Changer d’habitat avant de vieillir
Comment éviter le gouffre entre « chez soi » et le home de fin de vie ? Une étude de l’UCL fait l’inventaire des habitats alternatifs pour personnes âgées. Des habitats qui favorisent l’autonomie des seniors.


D’abord la maison de ses rêves pour profiter de ses beaux jours… Puis un jour, brutalement, le home s’impose comme cauchemar de fin de vie.
Pour caricaturaux qu’ils soient, ces tableaux de l’existence n’en rythment pas moins le quotidien de bien des personnes âgées. L’ASBL Qualidom – active dans le sud de l’arrondissement de Verviers – en sait quelque chose. Sa préoccupation à elle, c’est le logement en liaison étroite avec les « âges de la vie ».
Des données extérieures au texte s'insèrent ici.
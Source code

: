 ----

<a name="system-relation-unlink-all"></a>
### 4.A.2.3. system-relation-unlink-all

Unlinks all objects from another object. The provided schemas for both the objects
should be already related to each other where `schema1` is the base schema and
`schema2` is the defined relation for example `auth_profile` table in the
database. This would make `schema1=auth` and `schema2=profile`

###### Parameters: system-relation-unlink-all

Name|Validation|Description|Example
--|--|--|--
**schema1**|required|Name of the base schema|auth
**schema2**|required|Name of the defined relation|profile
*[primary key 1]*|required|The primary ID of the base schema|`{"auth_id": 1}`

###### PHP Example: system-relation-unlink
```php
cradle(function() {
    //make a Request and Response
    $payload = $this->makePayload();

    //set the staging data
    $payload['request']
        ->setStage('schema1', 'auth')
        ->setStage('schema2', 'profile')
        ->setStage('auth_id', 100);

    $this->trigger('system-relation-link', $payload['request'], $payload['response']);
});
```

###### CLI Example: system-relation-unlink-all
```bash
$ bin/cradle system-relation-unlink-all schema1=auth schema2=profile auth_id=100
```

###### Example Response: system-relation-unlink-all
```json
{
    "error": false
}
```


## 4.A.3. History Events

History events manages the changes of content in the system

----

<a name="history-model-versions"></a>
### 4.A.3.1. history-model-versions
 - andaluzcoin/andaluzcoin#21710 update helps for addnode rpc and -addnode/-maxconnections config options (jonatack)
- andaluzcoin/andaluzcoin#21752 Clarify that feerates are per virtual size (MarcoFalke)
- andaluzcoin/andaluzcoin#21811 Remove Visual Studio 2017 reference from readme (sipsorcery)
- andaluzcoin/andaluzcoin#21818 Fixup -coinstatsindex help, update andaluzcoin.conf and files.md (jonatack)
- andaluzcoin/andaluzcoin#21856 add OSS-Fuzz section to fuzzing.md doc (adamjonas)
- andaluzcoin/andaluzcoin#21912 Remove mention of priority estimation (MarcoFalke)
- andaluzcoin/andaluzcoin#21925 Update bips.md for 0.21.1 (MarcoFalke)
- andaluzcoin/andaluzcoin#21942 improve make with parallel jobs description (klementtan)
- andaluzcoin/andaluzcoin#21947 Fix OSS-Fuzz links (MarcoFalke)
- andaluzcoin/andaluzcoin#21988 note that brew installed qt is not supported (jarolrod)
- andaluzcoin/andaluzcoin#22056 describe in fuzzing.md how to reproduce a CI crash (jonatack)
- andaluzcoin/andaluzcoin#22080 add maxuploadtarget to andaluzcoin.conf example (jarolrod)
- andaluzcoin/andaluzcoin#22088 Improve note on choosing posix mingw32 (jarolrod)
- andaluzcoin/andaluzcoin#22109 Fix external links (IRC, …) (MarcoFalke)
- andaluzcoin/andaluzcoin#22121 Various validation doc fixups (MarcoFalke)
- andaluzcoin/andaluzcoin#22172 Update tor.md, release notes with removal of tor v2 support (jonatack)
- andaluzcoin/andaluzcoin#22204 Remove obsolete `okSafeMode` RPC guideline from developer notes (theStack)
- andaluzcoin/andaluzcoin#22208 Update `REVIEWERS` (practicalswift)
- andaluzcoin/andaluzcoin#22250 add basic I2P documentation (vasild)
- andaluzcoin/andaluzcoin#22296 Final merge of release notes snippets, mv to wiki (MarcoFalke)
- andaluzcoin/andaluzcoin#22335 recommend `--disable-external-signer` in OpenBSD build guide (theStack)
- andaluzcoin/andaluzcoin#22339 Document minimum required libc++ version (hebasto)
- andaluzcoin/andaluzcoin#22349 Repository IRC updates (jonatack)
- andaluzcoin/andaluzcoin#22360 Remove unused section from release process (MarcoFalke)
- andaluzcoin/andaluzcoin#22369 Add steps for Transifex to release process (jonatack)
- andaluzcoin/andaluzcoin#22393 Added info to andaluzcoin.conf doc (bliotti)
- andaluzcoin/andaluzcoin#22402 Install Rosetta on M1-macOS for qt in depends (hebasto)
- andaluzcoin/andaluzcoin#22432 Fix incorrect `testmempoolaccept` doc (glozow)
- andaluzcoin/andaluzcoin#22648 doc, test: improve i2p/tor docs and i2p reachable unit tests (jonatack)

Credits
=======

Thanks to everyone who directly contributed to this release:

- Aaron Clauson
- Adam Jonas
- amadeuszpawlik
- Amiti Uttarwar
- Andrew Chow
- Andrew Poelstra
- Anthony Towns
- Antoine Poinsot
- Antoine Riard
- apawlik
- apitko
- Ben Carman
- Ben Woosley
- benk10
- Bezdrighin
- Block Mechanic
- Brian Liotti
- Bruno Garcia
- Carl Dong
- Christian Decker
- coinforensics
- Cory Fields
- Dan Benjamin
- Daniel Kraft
Le docteur Philippe Dutilleux, président de l’ASBL Qualidom, en distingue quatre : après la période d’apprentissage, après la vie active qui se termine brutalement avec la retraite, arrive « l’envol, associé à l’estompement progressif des capacités » souvent suivi d’une période de réduction importante des capacités fondamentales. Arrivé à ce quatrième âge, la question du logement sonne aussi brutalement que la retraite : en dehors de quelques services à domicile, il n’y a souvent guère d’autre choix que la maison de repos.
C’est pour trouver des solutions à cette rupture que l’ASBL a relayé auprès de l’UCL et de la Fondation roi Baudouin sa préoccupation principale : « Quels sont les habitats capables de soutenir l’élan vital des personnes âgées tout en compensant leur perte d’indépendance ? » De régionale, la préoccupation est devenue nationale, voire internationale puisque la génération qui entre dans le troisième âge aujourd’hui – issue du baby-boom – affole tout autant le budget « retraite » que les titulaires des politiques d’hébergement. Une génération plombée, au bout du chemin, par diverses craintes : l’atténuation des facultés cognitives, la perte de mobilité, la diminution des rapports sociaux…
Pour répondre à ces craintes, le professeur Olivier Masson, auteur de l’étude et ingénieur-architecte, estime que le troisième âge est « la » période des décisions, celle où on peut envisager d’autres formes de logement afin de basculer plus tôt vers un habitat adapté à l’âge, « un habitat qui supporte l’interdépendance et l’autonomie des personnes âgées ». Ou comment mettre l’architecture au service de questions sociales.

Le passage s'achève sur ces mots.